Research Programs: Summer Stipends

Period of Performance

5/1/2021 - 6/30/2021

Funding Totals

$6,000.00 (approved)
$6,000.00 (awarded)

Anti-Federalist Criticisms of the Electoral College

FAIN: FT-278673-21

Michael Todd Rogers
Arkansas Tech University (Russellville, AR 72801-8819)

Research and writing a journal article on the Anti-Federalist critique of the Electoral College during the 1780 Constitutional Convention and Ratification.

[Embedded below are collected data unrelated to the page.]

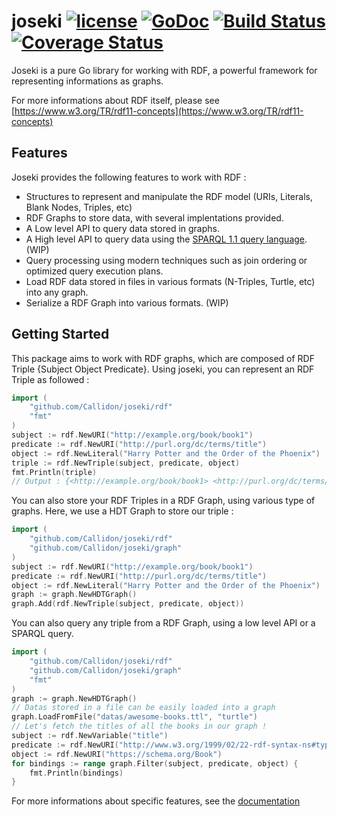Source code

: # joseki [![license](https://img.shields.io/github/license/mashape/apistatus.svg?maxAge=2592000)]() [![GoDoc](https://godoc.org/github.com/Callidon/joseki/rdf?status.svg)](https://godoc.org/github.com/Callidon/joseki/) [![Build Status](https://travis-ci.org/Callidon/joseki.svg?branch=master)](https://travis-ci.org/Callidon/joseki) [![Coverage Status](https://coveralls.io/repos/github/Callidon/joseki/badge.svg?branch=master&dummy=0)](https://coveralls.io/github/Callidon/joseki?branch=master)

Joseki is a pure Go library for working with RDF, a powerful framework for representing informations as graphs.

For more informations about RDF itself, please see [https://www.w3.org/TR/rdf11-concepts](https://www.w3.org/TR/rdf11-concepts)

## Features
Joseki provides the following features to work with RDF :
* Structures to represent and manipulate the RDF model (URIs, Literals, Blank Nodes, Triples, etc)
* RDF Graphs to store data, with several implentations provided.
* A Low level API to query data stored in graphs.
* A High level API to query data using the [SPARQL 1.1 query language](https://www.w3.org/TR/sparql11-overview/). (WIP)
* Query processing using modern techniques such as join ordering or optimized query execution plans.
* Load RDF data stored in files in various formats (N-Triples, Turtle, etc) into any graph.
* Serialize a RDF Graph into various formats. (WIP)

## Getting Started
This package aims to work with RDF graphs, which are composed of RDF Triple {Subject Object Predicate}.
Using joseki, you can represent an RDF Triple as followed :
```go
import (
    "github.com/Callidon/joseki/rdf"
    "fmt"
)
subject := rdf.NewURI("http://example.org/book/book1")
predicate := rdf.NewURI("http://purl.org/dc/terms/title")
object := rdf.NewLiteral("Harry Potter and the Order of the Phoenix")
triple := rdf.NewTriple(subject, predicate, object)
fmt.Println(triple)
// Output : {<http://example.org/book/book1> <http://purl.org/dc/terms/title> "Harry Potter and the Order of the Phoenix"}
```
You can also store your RDF Triples in a RDF Graph, using various type of graphs.
Here, we use a HDT Graph to store our triple :
```go
import (
    "github.com/Callidon/joseki/rdf"
    "github.com/Callidon/joseki/graph"
)
subject := rdf.NewURI("http://example.org/book/book1")
predicate := rdf.NewURI("http://purl.org/dc/terms/title")
object := rdf.NewLiteral("Harry Potter and the Order of the Phoenix")
graph := graph.NewHDTGraph()
graph.Add(rdf.NewTriple(subject, predicate, object))
```
You can also query any triple from a RDF Graph, using a low level API or a SPARQL query.
```go
import (
    "github.com/Callidon/joseki/rdf"
    "github.com/Callidon/joseki/graph"
    "fmt"
)
graph := graph.NewHDTGraph()
// Datas stored in a file can be easily loaded into a graph
graph.LoadFromFile("datas/awesome-books.ttl", "turtle")
// Let's fetch the titles of all the books in our graph !
subject := rdf.NewVariable("title")
predicate := rdf.NewURI("http://www.w3.org/1999/02/22-rdf-syntax-ns#type")
object := rdf.NewURI("https://schema.org/Book")
for bindings := range graph.Filter(subject, predicate, object) {
    fmt.Println(bindings)
}
 ```
For more informations about specific features, see the [documentation](https://godoc.org/github.com/Callidon/joseki/)
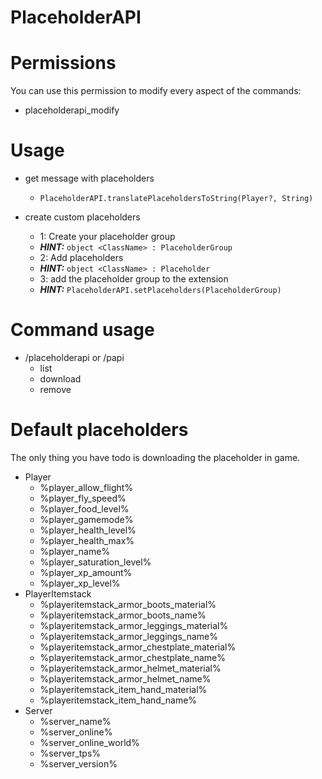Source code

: # PlaceholderAPI

# Permissions

You can use this permission to modify every aspect of the commands:
- placeholderapi_modify

# Usage
- get message with placeholders
  - ```PlaceholderAPI.translatePlaceholdersToString(Player?, String)```

- create custom placeholders
    - 1: Create your placeholder group
    - ***HINT:*** ```object <ClassName> : PlaceholderGroup ```
    - 2: Add placeholders
    - ***HINT:***  ```object <ClassName> : Placeholder```
    - 3: add the placeholder group to the extension
    - ***HINT:*** ```PlaceholderAPI.setPlaceholders(PlaceholderGroup)```

# Command usage
- /placeholderapi or /papi
    - list
    - download <name>
    - remove <name>

# Default placeholders

The only thing you have todo is downloading the placeholder in game.

- Player
    - %player_allow_flight%
    - %player_fly_speed%
    - %player_food_level%
    - %player_gamemode%
    - %player_health_level%
    - %player_health_max%
    - %player_name%
    - %player_saturation_level%
    - %player_xp_amount%
    - %player_xp_level%
- PlayerItemstack
    - %playeritemstack_armor_boots_material%
    - %playeritemstack_armor_boots_name%
    - %playeritemstack_armor_leggings_material%
    - %playeritemstack_armor_leggings_name%
    - %playeritemstack_armor_chestplate_material%
    - %playeritemstack_armor_chestplate_name%
    - %playeritemstack_armor_helmet_material%
    - %playeritemstack_armor_helmet_name%
    - %playeritemstack_item_hand_material%
    - %playeritemstack_item_hand_name%
- Server
    - %server_name%
    - %server_online%
    - %server_online_world%
    - %server_tps%
    - %server_version%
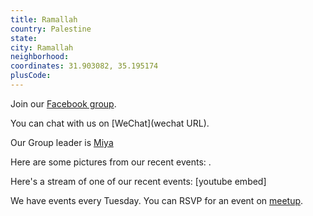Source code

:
 ```yaml
---
title: Ramallah
country: Palestine
state: 
city: Ramallah
neighborhood: 
coordinates: 31.903082, 35.195174
plusCode:
---
```

Join our [Facebook group](https://www.facebook.com/groups/free.code.camp.ramallah).

You can chat with us on [WeChat](wechat URL).

Our Group leader is [Miya](freecodecamp.org/miya)

Here are some pictures from our recent events:
![]().

Here's a stream of one of our recent events:
[youtube embed]

We have events every Tuesday. You can RSVP for an event on [meetup](meetupurl).
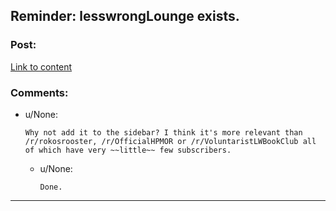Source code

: ## Reminder: lesswrongLounge exists.

### Post:

[Link to content](http://www.reddit.com/r/LessWrongLounge/)

### Comments:

- u/None:
  ```
  Why not add it to the sidebar? I think it's more relevant than /r/rokosrooster, /r/OfficialHPMOR or /r/VoluntaristLWBookClub all of which have very ~~little~~ few subscribers.
  ```

  - u/None:
    ```
    Done.
    ```

---

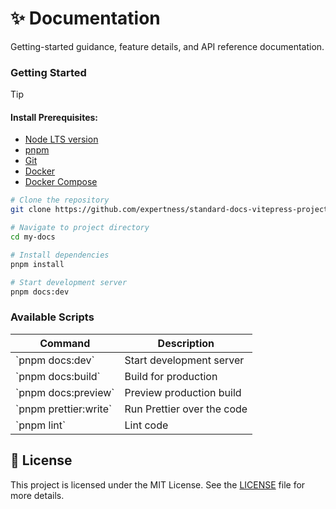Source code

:# ✨ Documentation

Getting-started guidance, feature details, and API reference documentation.

### Getting Started

> [!TIP]
> #### Install Prerequisites:
> - [Node LTS version](https://nodejs.org/en/blog/release/v22.15.0/)
> - [pnpm](https://pnpm.io/installation)
> - [Git](https://git-scm.com/)
> - [Docker](https://www.docker.com/get-started/)
> - [Docker Compose](https://docs.docker.com/compose/)

```bash
# Clone the repository
git clone https://github.com/expertness/standard-docs-vitepress-project-layout.git my-docs

# Navigate to project directory
cd my-docs

# Install dependencies
pnpm install

# Start development server
pnpm docs:dev
```

### Available Scripts

| Command                 | Description                |
| ----------------------- | -------------------------- |
| \`pnpm docs:dev\`       | Start development server   |
| \`pnpm docs:build\`     | Build for production       |
| \`pnpm docs:preview\`   | Preview production build   |
| \`pnpm prettier:write\` | Run Prettier over the code |
| \`pnpm lint\`           | Lint code                  |

## 📑 License

This project is licensed under the MIT License. See the [LICENSE](LICENSE) file for more details.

Founders like Hamilton and Wilson as well as historians and political scientists like Main, Ellis, Milkis and Nelson have suggested the Electoral College escaped much scrutiny at the founding. Main quantifies this view, saying he did not believe even twelve Anti-Federalists raised criticism of it (1961, 140). Given the last of the thirteen original states ratification documents became available at the end of 2019 through The Documentary History of the Ratification of the Constitution, a content analysis can be completed that shows Main grossly underestimates the number and extent of Anti-Federalist criticisms of the Electoral College. To promote the civic education of Americans and encourage more objective debate of it free of deference to the founding, a manuscript will be published in a leading history or political science journal (possibly the Journal of American History), which disproves the Electoral College lacked much reproach during the 1780s ratification debates.

Media Coverage

Rogers Earns Prestigious NEH Summer Stipend (Media Coverage)
Publication: Arkansas Tech News
Date: 4/14/2021

Associated Products

Anti-Federalist Critiques of the Electoral College during the Ratification Debates (Conference Paper/Presentation)
Title: Anti-Federalist Critiques of the Electoral College during the Ratification Debates
Author: Alexandria Cisco
Author: Michael T. Rogers
Abstract: Given the Electoral College remains prone to problematic election results, it is surprising the conventional view is the ratification debates produced few criticisms of it. Alexander Hamilton and James Wilson claimed few objected (Hamilton 2001; Merill 1978, 565-566). Scholars reinforce the view (Main 1961; Ellis 1999; Milkis and Nelson 2020). I used a content analysis of ratification records for eight of the original thirteen colonies to show this was not the case. Criticisms included that the Electoral College is too complex, leaves the president too distant from the people, can produce an elective monarchy or despotism, and is prone to domestic and foreign intrigue (Rogers 2010). Now all 13 colonies are available through The Documentary History of the Ratification of the Constitution (DHRC), so the content analysis can be completed. New in this work is an explanation of how the criticisms of the Electoral College exemplify two of the three strands of Anti-Federalist thought (power Anti-Federalism and Democratic Anti-Federalism) Faber identifies (2019). As for audience, the manuscript will be of interest to colonial era and presidential scholars in history and political science. Both will find a comprehensive documentation of founding criticisms of the Electoral College. Beyond that, a more general audience interested in reforming and/or eliminating the Electoral College will learn some criticisms of the institution today were raised during ratification.